• RECORDED DATA:
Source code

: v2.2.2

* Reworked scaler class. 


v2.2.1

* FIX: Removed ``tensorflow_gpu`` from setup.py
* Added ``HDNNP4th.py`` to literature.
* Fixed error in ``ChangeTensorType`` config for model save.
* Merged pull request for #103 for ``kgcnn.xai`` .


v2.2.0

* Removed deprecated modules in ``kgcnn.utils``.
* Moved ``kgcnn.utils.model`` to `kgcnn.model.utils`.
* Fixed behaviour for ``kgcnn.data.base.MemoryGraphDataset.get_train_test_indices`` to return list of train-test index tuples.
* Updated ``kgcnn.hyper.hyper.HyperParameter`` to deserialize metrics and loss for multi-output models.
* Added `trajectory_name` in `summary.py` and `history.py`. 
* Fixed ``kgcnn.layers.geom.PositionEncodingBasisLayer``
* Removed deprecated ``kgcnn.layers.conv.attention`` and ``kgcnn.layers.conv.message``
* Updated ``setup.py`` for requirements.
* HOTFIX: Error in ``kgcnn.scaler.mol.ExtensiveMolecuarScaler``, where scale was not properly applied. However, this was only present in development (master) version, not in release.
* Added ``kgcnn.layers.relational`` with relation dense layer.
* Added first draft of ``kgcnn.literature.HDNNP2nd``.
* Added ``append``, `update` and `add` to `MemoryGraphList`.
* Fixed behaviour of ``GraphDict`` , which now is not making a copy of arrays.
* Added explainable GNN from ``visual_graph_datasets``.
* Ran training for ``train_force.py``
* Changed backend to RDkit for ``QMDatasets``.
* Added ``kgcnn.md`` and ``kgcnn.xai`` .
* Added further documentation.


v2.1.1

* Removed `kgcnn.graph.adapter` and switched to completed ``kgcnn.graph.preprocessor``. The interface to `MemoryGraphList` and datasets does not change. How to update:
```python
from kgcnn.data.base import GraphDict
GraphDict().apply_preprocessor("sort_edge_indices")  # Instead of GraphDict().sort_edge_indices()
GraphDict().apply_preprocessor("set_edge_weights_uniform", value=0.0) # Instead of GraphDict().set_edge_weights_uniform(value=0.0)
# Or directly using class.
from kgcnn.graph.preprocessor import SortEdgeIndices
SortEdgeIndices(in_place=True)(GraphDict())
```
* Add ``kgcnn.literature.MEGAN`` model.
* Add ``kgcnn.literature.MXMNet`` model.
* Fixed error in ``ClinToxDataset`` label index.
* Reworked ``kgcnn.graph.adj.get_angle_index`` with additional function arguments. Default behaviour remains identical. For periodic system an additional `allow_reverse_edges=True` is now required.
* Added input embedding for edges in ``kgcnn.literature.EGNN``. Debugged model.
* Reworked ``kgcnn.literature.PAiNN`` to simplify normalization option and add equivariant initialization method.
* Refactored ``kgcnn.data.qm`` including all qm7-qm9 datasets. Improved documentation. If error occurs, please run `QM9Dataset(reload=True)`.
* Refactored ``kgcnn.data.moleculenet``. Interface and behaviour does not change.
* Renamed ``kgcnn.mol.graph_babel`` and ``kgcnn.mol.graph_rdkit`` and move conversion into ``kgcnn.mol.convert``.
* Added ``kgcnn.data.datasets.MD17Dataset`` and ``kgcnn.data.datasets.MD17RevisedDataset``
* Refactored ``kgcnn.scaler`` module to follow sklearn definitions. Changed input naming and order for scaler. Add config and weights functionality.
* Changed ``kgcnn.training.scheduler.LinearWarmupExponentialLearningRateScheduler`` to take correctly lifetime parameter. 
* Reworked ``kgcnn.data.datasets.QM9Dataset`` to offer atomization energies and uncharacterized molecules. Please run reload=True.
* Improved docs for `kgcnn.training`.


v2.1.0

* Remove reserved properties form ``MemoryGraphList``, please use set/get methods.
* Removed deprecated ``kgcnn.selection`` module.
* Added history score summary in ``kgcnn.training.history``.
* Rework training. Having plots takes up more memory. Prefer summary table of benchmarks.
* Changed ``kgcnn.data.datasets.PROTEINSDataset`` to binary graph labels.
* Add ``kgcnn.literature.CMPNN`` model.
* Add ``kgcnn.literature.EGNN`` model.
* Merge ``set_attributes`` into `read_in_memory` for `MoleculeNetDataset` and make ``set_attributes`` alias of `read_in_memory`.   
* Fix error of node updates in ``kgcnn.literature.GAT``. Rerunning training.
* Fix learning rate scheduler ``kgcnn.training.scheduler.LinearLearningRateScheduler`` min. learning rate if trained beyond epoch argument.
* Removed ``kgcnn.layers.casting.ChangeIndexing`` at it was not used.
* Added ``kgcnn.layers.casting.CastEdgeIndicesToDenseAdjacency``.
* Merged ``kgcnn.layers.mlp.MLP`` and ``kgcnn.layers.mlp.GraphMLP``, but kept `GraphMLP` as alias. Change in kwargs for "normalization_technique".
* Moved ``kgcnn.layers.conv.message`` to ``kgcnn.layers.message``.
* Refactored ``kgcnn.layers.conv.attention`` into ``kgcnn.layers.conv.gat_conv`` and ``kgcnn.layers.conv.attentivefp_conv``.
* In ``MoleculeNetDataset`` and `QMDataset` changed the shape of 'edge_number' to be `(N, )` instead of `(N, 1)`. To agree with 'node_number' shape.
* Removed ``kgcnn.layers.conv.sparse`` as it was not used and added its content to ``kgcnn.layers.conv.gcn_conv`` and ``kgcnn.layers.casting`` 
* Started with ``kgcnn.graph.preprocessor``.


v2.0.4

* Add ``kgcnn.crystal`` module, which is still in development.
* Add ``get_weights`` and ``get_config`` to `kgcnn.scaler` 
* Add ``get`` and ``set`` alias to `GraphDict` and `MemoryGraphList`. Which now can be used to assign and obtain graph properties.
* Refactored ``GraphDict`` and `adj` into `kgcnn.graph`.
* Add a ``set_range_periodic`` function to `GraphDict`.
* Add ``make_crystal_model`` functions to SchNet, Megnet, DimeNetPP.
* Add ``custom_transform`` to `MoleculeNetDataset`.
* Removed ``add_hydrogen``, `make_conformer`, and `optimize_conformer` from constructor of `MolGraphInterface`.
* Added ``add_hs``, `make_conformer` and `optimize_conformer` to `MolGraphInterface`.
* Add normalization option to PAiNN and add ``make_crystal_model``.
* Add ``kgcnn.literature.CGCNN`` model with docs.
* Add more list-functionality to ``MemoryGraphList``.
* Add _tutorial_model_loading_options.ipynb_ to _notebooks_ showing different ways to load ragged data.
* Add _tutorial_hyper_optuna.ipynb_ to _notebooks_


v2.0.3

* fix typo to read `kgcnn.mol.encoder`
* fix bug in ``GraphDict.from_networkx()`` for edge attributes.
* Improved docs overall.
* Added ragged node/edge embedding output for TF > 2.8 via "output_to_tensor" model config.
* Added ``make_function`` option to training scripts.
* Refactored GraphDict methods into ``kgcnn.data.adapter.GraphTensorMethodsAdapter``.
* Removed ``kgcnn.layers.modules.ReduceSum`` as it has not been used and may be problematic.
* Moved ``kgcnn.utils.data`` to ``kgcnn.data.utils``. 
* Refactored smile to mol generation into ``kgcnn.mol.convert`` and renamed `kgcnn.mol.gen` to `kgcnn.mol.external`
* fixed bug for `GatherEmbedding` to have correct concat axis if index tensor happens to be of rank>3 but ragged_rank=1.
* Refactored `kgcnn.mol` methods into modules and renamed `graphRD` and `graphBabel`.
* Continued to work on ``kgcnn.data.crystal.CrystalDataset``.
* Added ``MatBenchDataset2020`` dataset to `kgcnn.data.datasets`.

• REQUIREMENT: Return all of the data precisely as it appears.

• ANSWER SPACE:
Source code

: v2.2.2

* Reworked scaler class. 


v2.2.1

* FIX: Removed ``tensorflow_gpu`` from setup.py
* Added ``HDNNP4th.py`` to literature.
* Fixed error in ``ChangeTensorType`` config for model save.
* Merged pull request for #103 for ``kgcnn.xai`` .


v2.2.0

* Removed deprecated modules in ``kgcnn.utils``.
* Moved ``kgcnn.utils.model`` to `kgcnn.model.utils`.
* Fixed behaviour for ``kgcnn.data.base.MemoryGraphDataset.get_train_test_indices`` to return list of train-test index tuples.
* Updated ``kgcnn.hyper.hyper.HyperParameter`` to deserialize metrics and loss for multi-output models.
* Added `trajectory_name` in `summary.py` and `history.py`. 
* Fixed ``kgcnn.layers.geom.PositionEncodingBasisLayer``
* Removed deprecated ``kgcnn.layers.conv.attention`` and ``kgcnn.layers.conv.message``
* Updated ``setup.py`` for requirements.
* HOTFIX: Error in ``kgcnn.scaler.mol.ExtensiveMolecuarScaler``, where scale was not properly applied. However, this was only present in development (master) version, not in release.
* Added ``kgcnn.layers.relational`` with relation dense layer.
* Added first draft of ``kgcnn.literature.HDNNP2nd``.
* Added ``append``, `update` and `add` to `MemoryGraphList`.
* Fixed behaviour of ``GraphDict`` , which now is not making a copy of arrays.
* Added explainable GNN from ``visual_graph_datasets``.
* Ran training for ``train_force.py``
* Changed backend to RDkit for ``QMDatasets``.
* Added ``kgcnn.md`` and ``kgcnn.xai`` .
* Added further documentation.


v2.1.1

* Removed `kgcnn.graph.adapter` and switched to completed ``kgcnn.graph.preprocessor``. The interface to `MemoryGraphList` and datasets does not change. How to update:
```python
from kgcnn.data.base import GraphDict
GraphDict().apply_preprocessor("sort_edge_indices")  # Instead of GraphDict().sort_edge_indices()
GraphDict().apply_preprocessor("set_edge_weights_uniform", value=0.0) # Instead of GraphDict().set_edge_weights_uniform(value=0.0)
# Or directly using class.
from kgcnn.graph.preprocessor import SortEdgeIndices
SortEdgeIndices(in_place=True)(GraphDict())
```
* Add ``kgcnn.literature.MEGAN`` model.
* Add ``kgcnn.literature.MXMNet`` model.
* Fixed error in ``ClinToxDataset`` label index.
* Reworked ``kgcnn.graph.adj.get_angle_index`` with additional function arguments. Default behaviour remains identical. For periodic system an additional `allow_reverse_edges=True` is now required.
* Added input embedding for edges in ``kgcnn.literature.EGNN``. Debugged model.
* Reworked ``kgcnn.literature.PAiNN`` to simplify normalization option and add equivariant initialization method.
* Refactored ``kgcnn.data.qm`` including all qm7-qm9 datasets. Improved documentation. If error occurs, please run `QM9Dataset(reload=True)`.
* Refactored ``kgcnn.data.moleculenet``. Interface and behaviour does not change.
* Renamed ``kgcnn.mol.graph_babel`` and ``kgcnn.mol.graph_rdkit`` and move conversion into ``kgcnn.mol.convert``.
* Added ``kgcnn.data.datasets.MD17Dataset`` and ``kgcnn.data.datasets.MD17RevisedDataset``
* Refactored ``kgcnn.scaler`` module to follow sklearn definitions. Changed input naming and order for scaler. Add config and weights functionality.
* Changed ``kgcnn.training.scheduler.LinearWarmupExponentialLearningRateScheduler`` to take correctly lifetime parameter. 
* Reworked ``kgcnn.data.datasets.QM9Dataset`` to offer atomization energies and uncharacterized molecules. Please run reload=True.
* Improved docs for `kgcnn.training`.


v2.1.0

* Remove reserved properties form ``MemoryGraphList``, please use set/get methods.
* Removed deprecated ``kgcnn.selection`` module.
* Added history score summary in ``kgcnn.training.history``.
* Rework training. Having plots takes up more memory. Prefer summary table of benchmarks.
* Changed ``kgcnn.data.datasets.PROTEINSDataset`` to binary graph labels.
* Add ``kgcnn.literature.CMPNN`` model.
* Add ``kgcnn.literature.EGNN`` model.
* Merge ``set_attributes`` into `read_in_memory` for `MoleculeNetDataset` and make ``set_attributes`` alias of `read_in_memory`.   
* Fix error of node updates in ``kgcnn.literature.GAT``. Rerunning training.
* Fix learning rate scheduler ``kgcnn.training.scheduler.LinearLearningRateScheduler`` min. learning rate if trained beyond epoch argument.
* Removed ``kgcnn.layers.casting.ChangeIndexing`` at it was not used.
* Added ``kgcnn.layers.casting.CastEdgeIndicesToDenseAdjacency``.
* Merged ``kgcnn.layers.mlp.MLP`` and ``kgcnn.layers.mlp.GraphMLP``, but kept `GraphMLP` as alias. Change in kwargs for "normalization_technique".
* Moved ``kgcnn.layers.conv.message`` to ``kgcnn.layers.message``.
* Refactored ``kgcnn.layers.conv.attention`` into ``kgcnn.layers.conv.gat_conv`` and ``kgcnn.layers.conv.attentivefp_conv``.
* In ``MoleculeNetDataset`` and `QMDataset` changed the shape of 'edge_number' to be `(N, )` instead of `(N, 1)`. To agree with 'node_number' shape.
* Removed ``kgcnn.layers.conv.sparse`` as it was not used and added its content to ``kgcnn.layers.conv.gcn_conv`` and ``kgcnn.layers.casting`` 
* Started with ``kgcnn.graph.preprocessor``.


v2.0.4

* Add ``kgcnn.crystal`` module, which is still in development.
* Add ``get_weights`` and ``get_config`` to `kgcnn.scaler` 
* Add ``get`` and ``set`` alias to `GraphDict` and `MemoryGraphList`. Which now can be used to assign and obtain graph properties.
* Refactored ``GraphDict`` and `adj` into `kgcnn.graph`.
* Add a ``set_range_periodic`` function to `GraphDict`.
* Add ``make_crystal_model`` functions to SchNet, Megnet, DimeNetPP.
* Add ``custom_transform`` to `MoleculeNetDataset`.
* Removed ``add_hydrogen``, `make_conformer`, and `optimize_conformer` from constructor of `MolGraphInterface`.
* Added ``add_hs``, `make_conformer` and `optimize_conformer` to `MolGraphInterface`.
* Add normalization option to PAiNN and add ``make_crystal_model``.
* Add ``kgcnn.literature.CGCNN`` model with docs.
* Add more list-functionality to ``MemoryGraphList``.
* Add _tutorial_model_loading_options.ipynb_ to _notebooks_ showing different ways to load ragged data.
* Add _tutorial_hyper_optuna.ipynb_ to _notebooks_


v2.0.3

* fix typo to read `kgcnn.mol.encoder`
* fix bug in ``GraphDict.from_networkx()`` for edge attributes.
* Improved docs overall.
* Added ragged node/edge embedding output for TF > 2.8 via "output_to_tensor" model config.
* Added ``make_function`` option to training scripts.
* Refactored GraphDict methods into ``kgcnn.data.adapter.GraphTensorMethodsAdapter``.
* Removed ``kgcnn.layers.modules.ReduceSum`` as it has not been used and may be problematic.
* Moved ``kgcnn.utils.data`` to ``kgcnn.data.utils``. 
* Refactored smile to mol generation into ``kgcnn.mol.convert`` and renamed `kgcnn.mol.gen` to `kgcnn.mol.external`
* fixed bug for `GatherEmbedding` to have correct concat axis if index tensor happens to be of rank>3 but ragged_rank=1.
* Refactored `kgcnn.mol` methods into modules and renamed `graphRD` and `graphBabel`.
* Continued to work on ``kgcnn.data.crystal.CrystalDataset``.
* Added ``MatBenchDataset2020`` dataset to `kgcnn.data.datasets`.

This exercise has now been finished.